AS CHILDREN, we used to moan when our parents insisted on changing television channels so that they could watch the news. (Nowadays, every child has his or her own television so this probably no longer applies). It just made no sense to us as the news was not fun in any way whatsoever, and we wee folk thought that we would never be obsessed with world events as the old folk were. But as childhood turns to adulthood, we found that we become as addicted to the news as our parents were — eager to watch or read about what is going on in the world at every opportunity. The question is, why do we become so hooked by news?

By telling us what is going on in our neighbourhood, in our state, in our country and in the rest of the world, the news gives our lives context. As it is a basic animal survival instinct to be hyper aware of the environment, we will naturally become obsessed with any monitoring system that tells us what is going on in our environment.

But there is more to it than just survival instinct. For it is not really our physical survival that is important to us — most of us in Western countries have never experienced war and live in relatively stable times despite economic uncertainty — but mostly our psychological survival. The news validates and consolidates worldviews through the slant of its reporting, through what is focuses on and what it ignores, and through how it presents the information. And these worldviews prop up our sense of self. For example, if we are a Republican, we will tend to gravitate towards a right-wing news outlet like Fox News because it will validate that worldview. And if we are more left-wing, we might want to get our news from organisations like the BBC or Democracy Now. And if we are conspiracy-minded, then we might want to get our news from David Icke. (‘Conspiracy-minded’ is not being used pejoratively here.)

So who we think we are will determine the type of channel through which we will gather information. If the particular news channel or medium does not support our worldview, then we will look for something that will. Of course, it does work both ways: we choose the type of news depending on our belief systems; but also, the news reinforces those belief systems. But there has to be some initial congruency between the two for us to be drawn to engage with the media spin in the first place.

But surely there are respectable organisations, like the BBC for example, that do not spin the news but present it as independently as it can? This is certainly a nice thought and many do hold up the BBC, for example, as a paragon of impartial reporting, but this is a media fairey story — a PR story. In reality, the BBC, like every news channel, has its own political agendas, a fact that has been recently highlighted by its poor handling of TV personality and national paedophile Jimmy Saville, as well as its handling of global warming a few years previously. Here is a recent Corbitt Report which is well worth watching:

https://youtu.be/SYPUC6GK7OA

Propaganda is big business, because not only can you collect from those who wish to influence your audience, but the audience themselves are quite willing to fork out for the privilege as well, including paying for the propaganda devices such as tvs, smartphones and computers to display the propaganda. The news and entertainment industry has become like Huxley’s soma, a drug that pacifies us to the social inequalities and problems that plague modern societies.

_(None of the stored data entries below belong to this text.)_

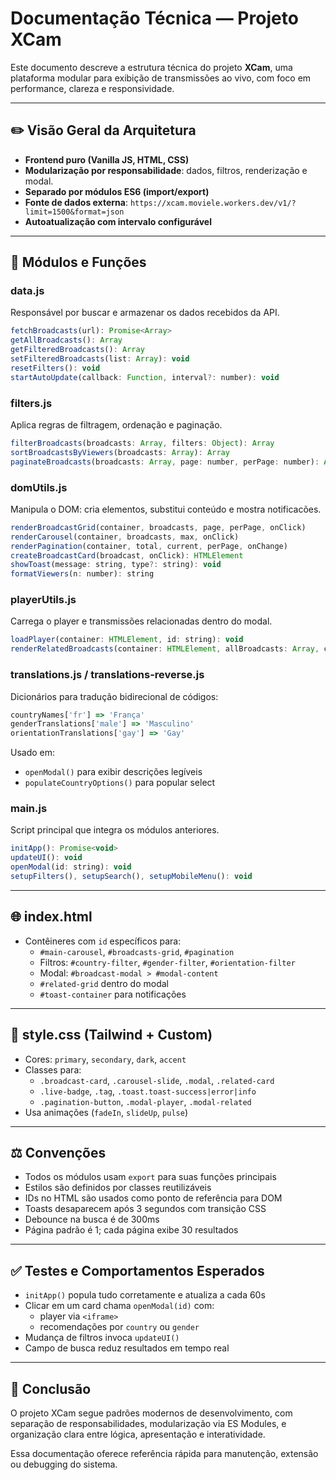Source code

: # Documentação Técnica — Projeto XCam

Este documento descreve a estrutura técnica do projeto **XCam**, uma plataforma modular para exibição de transmissões ao vivo, com foco em performance, clareza e responsividade.

---

## ✏️ Visão Geral da Arquitetura

- **Frontend puro (Vanilla JS, HTML, CSS)**
- **Modularização por responsabilidade**: dados, filtros, renderização e modal.
- **Separado por módulos ES6 (import/export)**
- **Fonte de dados externa**: `https://xcam.moviele.workers.dev/v1/?limit=1500&format=json`
- **Autoatualização com intervalo configurável**

---

## 🔗 Módulos e Funções

### data.js

Responsável por buscar e armazenar os dados recebidos da API.

```js
fetchBroadcasts(url): Promise<Array>
getAllBroadcasts(): Array
getFilteredBroadcasts(): Array
setFilteredBroadcasts(list: Array): void
resetFilters(): void
startAutoUpdate(callback: Function, interval?: number): void
```

### filters.js

Aplica regras de filtragem, ordenação e paginação.

```js
filterBroadcasts(broadcasts: Array, filters: Object): Array
sortBroadcastsByViewers(broadcasts: Array): Array
paginateBroadcasts(broadcasts: Array, page: number, perPage: number): Array
```

### domUtils.js

Manipula o DOM: cria elementos, substitui conteúdo e mostra notificacões.

```js
renderBroadcastGrid(container, broadcasts, page, perPage, onClick)
renderCarousel(container, broadcasts, max, onClick)
renderPagination(container, total, current, perPage, onChange)
createBroadcastCard(broadcast, onClick): HTMLElement
showToast(message: string, type?: string): void
formatViewers(n: number): string
```

### playerUtils.js

Carrega o player e transmissões relacionadas dentro do modal.

```js
loadPlayer(container: HTMLElement, id: string): void
renderRelatedBroadcasts(container: HTMLElement, allBroadcasts: Array, currentId: string, onClick): void
```

### translations.js / translations-reverse.js

Dicionários para tradução bidirecional de códigos:

```js
countryNames['fr'] => 'França'
genderTranslations['male'] => 'Masculino'
orientationTranslations['gay'] => 'Gay'
```

Usado em:

- `openModal()` para exibir descrições legíveis
- `populateCountryOptions()` para popular select

### main.js

Script principal que integra os módulos anteriores.

```js
initApp(): Promise<void>
updateUI(): void
openModal(id: string): void
setupFilters(), setupSearch(), setupMobileMenu(): void
```

---

## 🌐 index.html

- Contêineres com `id` específicos para:
  - `#main-carousel`, `#broadcasts-grid`, `#pagination`
  - Filtros: `#country-filter`, `#gender-filter`, `#orientation-filter`
  - Modal: `#broadcast-modal > #modal-content`
  - `#related-grid` dentro do modal
  - `#toast-container` para notificações

---

## 🎨 style.css (Tailwind + Custom)

- Cores: `primary`, `secondary`, `dark`, `accent`
- Classes para:
  - `.broadcast-card`, `.carousel-slide`, `.modal`, `.related-card`
  - `.live-badge`, `.tag`, `.toast.toast-success|error|info`
  - `.pagination-button`, `.modal-player`, `.modal-related`
- Usa animações (`fadeIn`, `slideUp`, `pulse`)

---

## ⚖️ Convenções

- Todos os módulos usam `export` para suas funções principais
- Estilos são definidos por classes reutilizáveis
- IDs no HTML são usados como ponto de referência para DOM
- Toasts desaparecem após 3 segundos com transição CSS
- Debounce na busca é de 300ms
- Página padrão é 1; cada página exibe 30 resultados

---

## ✅ Testes e Comportamentos Esperados

- `initApp()` popula tudo corretamente e atualiza a cada 60s
- Clicar em um card chama `openModal(id)` com:
  - player via `<iframe>`
  - recomendações por `country` ou `gender`
- Mudança de filtros invoca `updateUI()`
- Campo de busca reduz resultados em tempo real

---

## 📌 Conclusão

O projeto XCam segue padrões modernos de desenvolvimento, com separação de responsabilidades, modularização via ES Modules, e organização clara entre lógica, apresentação e interatividade.

Essa documentação oferece referência rápida para manutenção, extensão ou debugging do sistema.
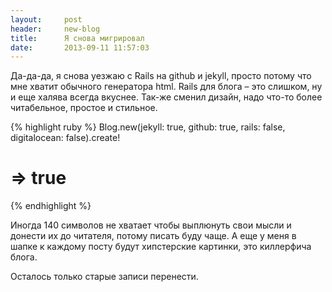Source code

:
 ```yaml
---
layout:     post
header:     new-blog
title:      Я снова мигрировал
date:       2013-09-11 11:57:03
---
```


Да-да-да, я снова уезжаю с Rails на github и jekyll, просто потому что мне хватит обычного генератора html. Rails для блога – это слишком, ну и еще халява всегда вкуснее. Так-же сменил дизайн, надо что-то более читабельное, простое и стильное.

{% highlight ruby %}
Blog.new(jekyll: true, github: true, rails: false, digitalocean: false).create!
# => true
{% endhighlight %}

Иногда 140 символов не хватает чтобы выплюнуть свои мысли и донести их до читателя, потому писать буду чаще. А еще у меня в шапке к каждому посту будут хипстерские картинки, это киллерфича блога.

Осталось только старые записи перенести.
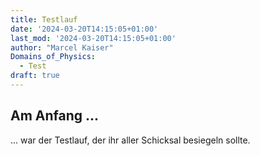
 ```yaml
---
title: Testlauf
date: '2024-03-20T14:15:05+01:00'
last_mod: '2024-03-20T14:15:05+01:00'
author: "Marcel Kaiser"
Domains_of_Physics:
  - Test
draft: true
---
```


## Am Anfang ...
... war der Testlauf, der ihr aller Schicksal besiegeln sollte.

The world we see is the world we are programmed to see, literally. Our place or positionality in the world is largely defined by the media. And the world we live in defines who we are and the limits of what is possible and impossible. We are in a mass hallucination, but as the majority of society shares that hallucination, we can function effectively confusing our dreams with waking reality. It is only when we come up against an experience that challenges the dream, or meet someone with a different dream, that we glimpse at the fictitious nature of our worldview and of our self-image. But as that worldview and self-image is what we psychologically base our security on, few of us are courageous enough to question that base of security, dismissing rogue experiences as hallucinations, and outsiders as dangerous subversives.

But unless we see the cracks in our worldview, unless we break the cycle of media reinforcement of belief systems, we will only lock ourselves into an asphyxiating cycle illusion reinforcing illusion, so that in the end we become zombies under the illusion of being living beings. Freedom can only be experienced by breaking this cycle of reinforcement, and that begins by stopping the media circus that enslaves our minds. It is time to end the programming!